Tuesday, October 14, 2008

Storm May Finally Be Over

Via DarkReading -

It’s been nearly a month now since the Storm botnet sent its last spam run -- significantly long enough that botnet researchers now conclude this could be the end of most infamous botnet once and for all.

Such prolonged inactivity is unusual for a botnet, they say, which may indicate that Storm’s operators have abandoned it. The only signs of life have been some remaining Storm-infected machines checking in with one another. One group of researchers has seen some Storm hosts return “go away, we’re not home” replies when contacted.

“It’s been almost a month now with nothing. That we have not seen before -- Storm has been pretty actively sending out copies of itself or sending spam nonstop since it started,” says Joe Stewart, director of malware research for SecureWorks. “Based on what we’ve seen in the past with other botnets, I would say there’s a good chance it won’t come back at all.”

Stewart, as well as researchers from Damballa and Marshal, say Storm has been dormant since mid-September, and its last major spam campaigns, such as the so-called “World War III” scam, were back in July. The fact that it’s been inactive for so long reduces its chance of coming back, Stewart says. “Every minute that it’s not out there seeding and trying to spread more bots, they’re losing bots” and money, he says. “If they have the intention of keeping this operation up, they would at least have had to remain in maintenance mode where they keep something [spamming] out there… so when they were ready for the next big spam or social engineering thing, the botnet is there and at the ready, and they don’t have to wait for it ramp back up again.”

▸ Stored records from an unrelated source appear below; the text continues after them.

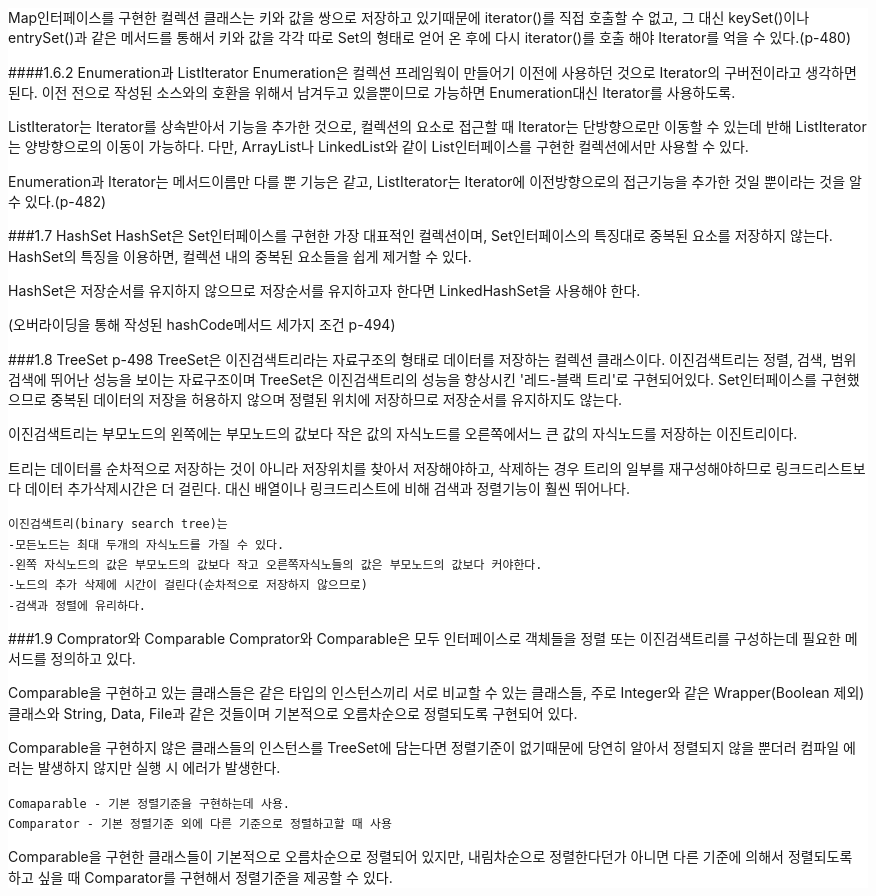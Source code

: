 Map인터페이스를 구현한 컬렉션 클래스는 키와 값을 쌍으로 저장하고 있기때문에 iterator()를 직접 호출할 수 없고,
그 대신 keySet()이나 entrySet()과 같은 메서드를 통해서 키와 값을 각각 따로 Set의 형태로 얻어 온
후에 다시 iterator()를 호출 해야 Iterator를 억을 수 있다.(p-480)

####1.6.2 Enumeration과 ListIterator
Enumeration은 컬렉션 프레임웍이 만들어기 이전에 사용하던 것으로 Iterator의 구버전이라고 생각하면된다.
이전 전으로 작성된 소스와의 호환을 위해서 남겨두고 있을뿐이므로 가능하면 Enumeration대신 Iterator를 사용하도록.

ListIterator는 Iterator를 상속받아서 기능을 추가한 것으로, 컬렉션의 요소로 접근할 때
Iterator는 단방향으로만 이동할 수 있는데 반해 ListIterator는 양방향으로의 이동이 가능하다.
다만, ArrayList나 LinkedList와 같이 List인터페이스를 구현한 컬렉션에서만 사용할 수 있다.

Enumeration과 Iterator는 메서드이름만 다를 뿐 기능은 같고,
ListIterator는 Iterator에 이전방향으로의 접근기능을 추가한 것일 뿐이라는 것을 알 수 있다.(p-482)

###1.7 HashSet
HashSet은 Set인터페이스를 구현한 가장 대표적인 컬렉션이며, Set인터페이스의 특징대로 중복된 요소를 저장하지 않는다.
HashSet의 특징을 이용하면, 컬렉션 내의 중복된 요소들을 쉽게 제거할 수 있다.

HashSet은 저장순서를 유지하지 않으므로 저장순서를 유지하고자 한다면 LinkedHashSet을 사용해야 한다.

(오버라이딩을 통해 작성된 hashCode메서드 세가지 조건 p-494)

###1.8 TreeSet p-498
TreeSet은 이진검색트리라는 자료구조의 형태로 데이터를 저장하는 컬렉션 클래스이다.
이진검색트리는 정렬, 검색, 범위검색에 뛰어난 성능을 보이는 자료구조이며
TreeSet은 이진검색트리의 성능을 향상시킨 '레드-블랙 트리'로 구현되어있다.
Set인터페이스를 구현했으므로 중복된 데이터의 저장을 허용하지 않으며 정렬된 위치에 저장하므로 저장순서를 유지하지도 않는다.

이진검색트리는 부모노드의 왼쪽에는 부모노드의 값보다 작은 값의 자식노드를 오른쪽에서느 큰 값의 자식노드를 저장하는 이진트리이다.

트리는 데이터를 순차적으로 저장하는 것이 아니라 저장위치를 찾아서 저장해야하고,
삭제하는 경우 트리의 일부를 재구성해야하므로 링크드리스트보다 데이터 추가삭제시간은 더 걸린다.
대신 배열이나 링크드리스트에 비해 검색과 정렬기능이 훨씬 뛰어나다.

	이진검색트리(binary search tree)는
    -모든노드는 최대 두개의 자식노드를 가질 수 있다.
    -왼쪽 자식노드의 값은 부모노드의 값보다 작고 오른쪽자식노들의 값은 부모노드의 값보다 커야한다.
    -노드의 추가 삭제에 시간이 걸린다(순차적으로 저장하지 않으므로)
    -검색과 정렬에 유리하다.


###1.9 Comprator와 Comparable
Comprator와 Comparable은 모두 인터페이스로 객체들을 정렬 또는 이진검색트리를 구성하는데 필요한
메서드를 정의하고 있다.

Comparable을 구현하고 있는 클래스들은 같은 타입의 인스턴스끼리 서로 비교할 수 있는 클래스들,
주로 Integer와 같은 Wrapper(Boolean 제외)클래스와 String, Data, File과 같은 것들이며
기본적으로 오름차순으로 정렬되도록 구현되어 있다.

Comparable을 구현하지 않은 클래스들의 인스턴스를 TreeSet에 담는다면 정렬기준이 없기때문에
당연히 알아서 정렬되지 않을 뿐더러 컴파일 에러는 발생하지 않지만 실행 시 에러가 발생한다.

	Comaparable - 기본 정렬기준을 구현하는데 사용.
    Comparator - 기본 정렬기준 외에 다른 기준으로 정렬하고할 때 사용

Comparable을 구현한 클래스들이 기본적으로 오름차순으로 정렬되어 있지만,
내림차순으로 정렬한다던가 아니면 다른 기준에 의해서 정렬되도록 하고 싶을 때 Comparator를 구현해서
정렬기준을 제공할 수 있다.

Even if turns out that this lull was merely the quiet before a Storm surge, it’s unlikely that even a reinvented Storm -- now at about 47,000 infected machines, according to Damballa -- would ever operate at the massive size it once was, at close to a half-million bots at its peak in early January. This is likely the end of the era of massive botnets, and the beginning of a new generation of smaller, more targeted botnets, says Paul Royal, director of research for Damballa.

“This is the end of the really gigantic botnet as we know it,” Royal says.